* **EXERCISE PROMPT**:
Look through the material below. Copy every line with the string "machine" in it.

◆ ◆ ◆

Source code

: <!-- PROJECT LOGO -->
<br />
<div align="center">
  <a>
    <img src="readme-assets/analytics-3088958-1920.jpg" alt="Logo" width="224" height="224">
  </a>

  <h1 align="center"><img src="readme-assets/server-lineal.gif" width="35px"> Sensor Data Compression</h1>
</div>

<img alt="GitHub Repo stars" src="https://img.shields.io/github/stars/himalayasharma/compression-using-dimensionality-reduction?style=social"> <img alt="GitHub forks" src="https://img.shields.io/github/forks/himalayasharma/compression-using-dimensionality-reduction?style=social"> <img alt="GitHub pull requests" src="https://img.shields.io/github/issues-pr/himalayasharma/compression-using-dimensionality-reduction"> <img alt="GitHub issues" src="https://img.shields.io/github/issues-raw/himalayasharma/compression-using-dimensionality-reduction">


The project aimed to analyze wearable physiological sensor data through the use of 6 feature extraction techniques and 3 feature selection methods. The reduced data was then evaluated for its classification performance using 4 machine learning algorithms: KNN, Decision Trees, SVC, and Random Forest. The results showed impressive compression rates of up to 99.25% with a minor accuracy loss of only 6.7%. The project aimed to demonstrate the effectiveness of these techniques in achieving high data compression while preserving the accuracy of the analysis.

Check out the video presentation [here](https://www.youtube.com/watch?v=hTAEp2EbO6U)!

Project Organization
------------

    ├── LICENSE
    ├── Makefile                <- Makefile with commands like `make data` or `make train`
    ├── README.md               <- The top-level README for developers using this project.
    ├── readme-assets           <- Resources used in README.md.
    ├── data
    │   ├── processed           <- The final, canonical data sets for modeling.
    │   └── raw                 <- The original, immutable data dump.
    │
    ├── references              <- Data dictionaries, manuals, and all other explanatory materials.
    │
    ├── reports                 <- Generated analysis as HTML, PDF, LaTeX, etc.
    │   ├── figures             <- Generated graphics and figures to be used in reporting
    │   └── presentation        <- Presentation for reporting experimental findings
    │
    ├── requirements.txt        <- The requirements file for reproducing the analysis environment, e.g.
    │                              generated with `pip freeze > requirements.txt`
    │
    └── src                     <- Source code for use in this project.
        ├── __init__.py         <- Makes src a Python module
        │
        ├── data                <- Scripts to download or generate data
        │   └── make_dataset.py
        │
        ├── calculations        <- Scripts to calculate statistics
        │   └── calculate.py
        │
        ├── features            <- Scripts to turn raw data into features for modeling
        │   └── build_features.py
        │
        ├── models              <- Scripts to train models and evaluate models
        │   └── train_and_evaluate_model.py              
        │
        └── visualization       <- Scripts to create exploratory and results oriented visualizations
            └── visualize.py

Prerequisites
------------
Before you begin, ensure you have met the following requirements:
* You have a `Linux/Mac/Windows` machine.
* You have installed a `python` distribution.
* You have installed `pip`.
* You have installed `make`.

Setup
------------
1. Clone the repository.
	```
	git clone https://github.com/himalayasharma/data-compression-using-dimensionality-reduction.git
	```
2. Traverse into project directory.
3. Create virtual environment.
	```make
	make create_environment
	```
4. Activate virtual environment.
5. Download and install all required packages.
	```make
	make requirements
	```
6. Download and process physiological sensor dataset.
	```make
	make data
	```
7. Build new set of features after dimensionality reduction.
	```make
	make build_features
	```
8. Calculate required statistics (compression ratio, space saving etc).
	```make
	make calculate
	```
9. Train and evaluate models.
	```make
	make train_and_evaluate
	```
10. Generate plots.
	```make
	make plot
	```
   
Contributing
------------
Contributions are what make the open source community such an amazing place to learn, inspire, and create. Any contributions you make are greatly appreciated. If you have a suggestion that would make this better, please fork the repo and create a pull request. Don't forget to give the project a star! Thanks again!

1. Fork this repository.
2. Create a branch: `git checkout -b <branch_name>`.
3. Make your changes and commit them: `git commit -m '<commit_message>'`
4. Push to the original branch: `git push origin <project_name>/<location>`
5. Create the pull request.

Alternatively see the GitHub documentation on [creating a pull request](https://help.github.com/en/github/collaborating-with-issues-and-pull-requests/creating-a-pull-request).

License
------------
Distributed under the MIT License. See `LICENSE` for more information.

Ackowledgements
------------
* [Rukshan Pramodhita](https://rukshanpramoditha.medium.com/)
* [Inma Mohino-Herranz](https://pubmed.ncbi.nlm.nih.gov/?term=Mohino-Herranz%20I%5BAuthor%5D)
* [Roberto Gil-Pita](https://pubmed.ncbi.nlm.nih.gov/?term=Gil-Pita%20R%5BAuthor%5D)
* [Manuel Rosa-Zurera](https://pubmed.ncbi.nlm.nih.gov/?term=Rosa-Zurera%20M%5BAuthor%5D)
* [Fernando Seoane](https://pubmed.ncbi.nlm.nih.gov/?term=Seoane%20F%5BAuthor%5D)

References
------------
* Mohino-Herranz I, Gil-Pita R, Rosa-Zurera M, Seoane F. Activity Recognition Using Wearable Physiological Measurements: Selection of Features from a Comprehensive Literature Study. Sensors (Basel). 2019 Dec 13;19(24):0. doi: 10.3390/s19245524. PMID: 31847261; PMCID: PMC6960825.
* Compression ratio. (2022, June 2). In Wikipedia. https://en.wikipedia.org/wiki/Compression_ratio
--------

◆ ◆ ◆

* **RESULT FOR THIS TASK**:
The project aimed to analyze wearable physiological sensor data through the use of 6 feature extraction techniques and 3 feature selection methods. The reduced data was then evaluated for its classification performance using 4 machine learning algorithms: KNN, Decision Trees, SVC, and Random Forest. The results showed impressive compression rates of up to 99.25% with a minor accuracy loss of only 6.7%. The project aimed to demonstrate the effectiveness of these techniques in achieving high data compression while preserving the accuracy of the analysis.
* You have a `Linux/Mac/Windows` machine.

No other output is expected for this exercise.